Using AVX instructions to add and multiply 8 floats at a time

Mark44 · February 24, 2014, 06:33:04 AM

Here's another small program that I've put together. It's based on a code example that I ran across in the Intel Optimization Reference manual (Ex 11 - 3. Direct Polynomial Calculation). There is almost no explanation of what's going on in the three versions of this example (SSE, 128-bit AVX, 256-bit AVX), and there are a couple of typos that make it more difficult to understand (e.g., the "vmulpsymm1" instruction, which threw me for a bit).

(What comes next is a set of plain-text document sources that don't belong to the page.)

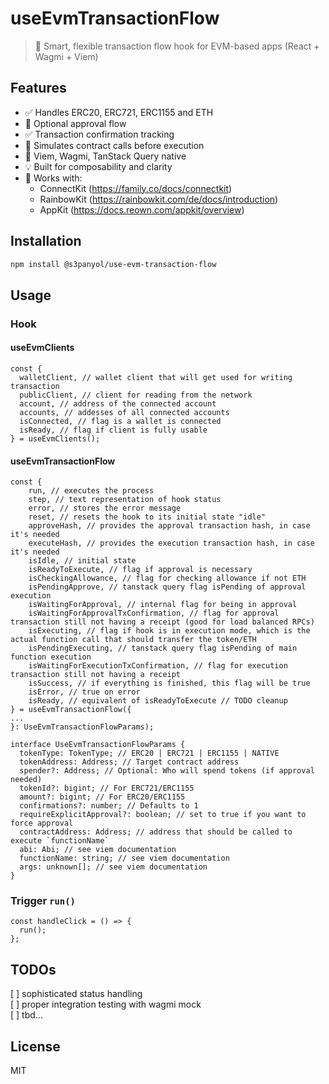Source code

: # useEvmTransactionFlow

> 🧠 Smart, flexible transaction flow hook for EVM-based apps (React + Wagmi + Viem)

## Features

- ✅ Handles ERC20, ERC721, ERC1155 and ETH
- 🔁 Optional approval flow
- ✅ Transaction confirmation tracking
- 🧪 Simulates contract calls before execution
- 🔗 Viem, Wagmi, TanStack Query native
- 💡 Built for composability and clarity
- 💪 Works with:
  - ConnectKit (https://family.co/docs/connectkit)
  - RainbowKit (https://rainbowkit.com/de/docs/introduction)
  - AppKit (https://docs.reown.com/appkit/overview)

## Installation

```bash
npm install @s3panyol/use-evm-transaction-flow
```

## Usage

### Hook

#### useEvmClients

```tsx
const {
  walletClient, // wallet client that will get used for writing transaction
  publicClient, // client for reading from the network
  account, // address of the connected account
  accounts, // addesses of all connected accounts
  isConnected, // flag is a wallet is connected
  isReady, // flag if client is fully usable
} = useEvmClients();
```

#### useEvmTransactionFlow

```tsx
const {
    run, // executes the process
    step, // text representation of hook status
    error, // stores the error message
    reset, // resets the hook to its initial state "idle"
    approveHash, // provides the approval transaction hash, in case it's needed
    executeHash, // provides the execution transaction hash, in case it's needed
    isIdle, // initial state
    isReadyToExecute, // flag if approval is necessary
    isCheckingAllowance, // flag for checking allowance if not ETH
    isPendingApprove, // tanstack query flag isPending of approval execution
    isWaitingForApproval, // internal flag for being in approval
    isWaitingForApprovalTxConfirmation, // flag for approval transaction still not having a receipt (good for load balanced RPCs)
    isExecuting, // flag if hook is in execution mode, which is the actual function call that should transfer the token/ETH
    isPendingExecuting, // tanstack query flag isPending of main function execution
    isWaitingForExecutionTxConfirmation, // flag for execution transaction still not having a receipt
    isSuccess, // if everything is finished, this flag will be true
    isError, // true on error
    isReady, // equivalent of isReadyToExecute // TODO cleanup
} = useEvmTransactionFlow({
...
}: UseEvmTransactionFlowParams);

interface UseEvmTransactionFlowParams {
  tokenType: TokenType; // ERC20 | ERC721 | ERC1155 | NATIVE
  tokenAddress: Address; // Target contract address
  spender?: Address; // Optional: Who will spend tokens (if approval needed)
  tokenId?: bigint; // For ERC721/ERC1155
  amount?: bigint; // For ERC20/ERC1155
  confirmations?: number; // Defaults to 1
  requireExplicitApproval?: boolean; // set to true if you want to force approval
  contractAddress: Address; // address that should be called to execute `functionName`
  abi: Abi; // see viem documentation
  functionName: string; // see viem documentation
  args: unknown[]; // see viem documentation
}

```

### Trigger `run()`

```tsx
const handleClick = () => {
  run();
};
```

## TODOs

[ ] sophisticated status handling  
[ ] proper integration testing with wagmi mock  
[ ] tbd...

## License

MIT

In a nutshell, for each float element x in an array, the routine calculates x^3 + x^2 + x. This is not all that interesting, but what might be of interest is the use of the AVX instructions vmovups, vmulps, and vaddps, all of which have 256-bit YMM registers as operands.

Being 64-bit, the assembly code is in its own file, not as inline.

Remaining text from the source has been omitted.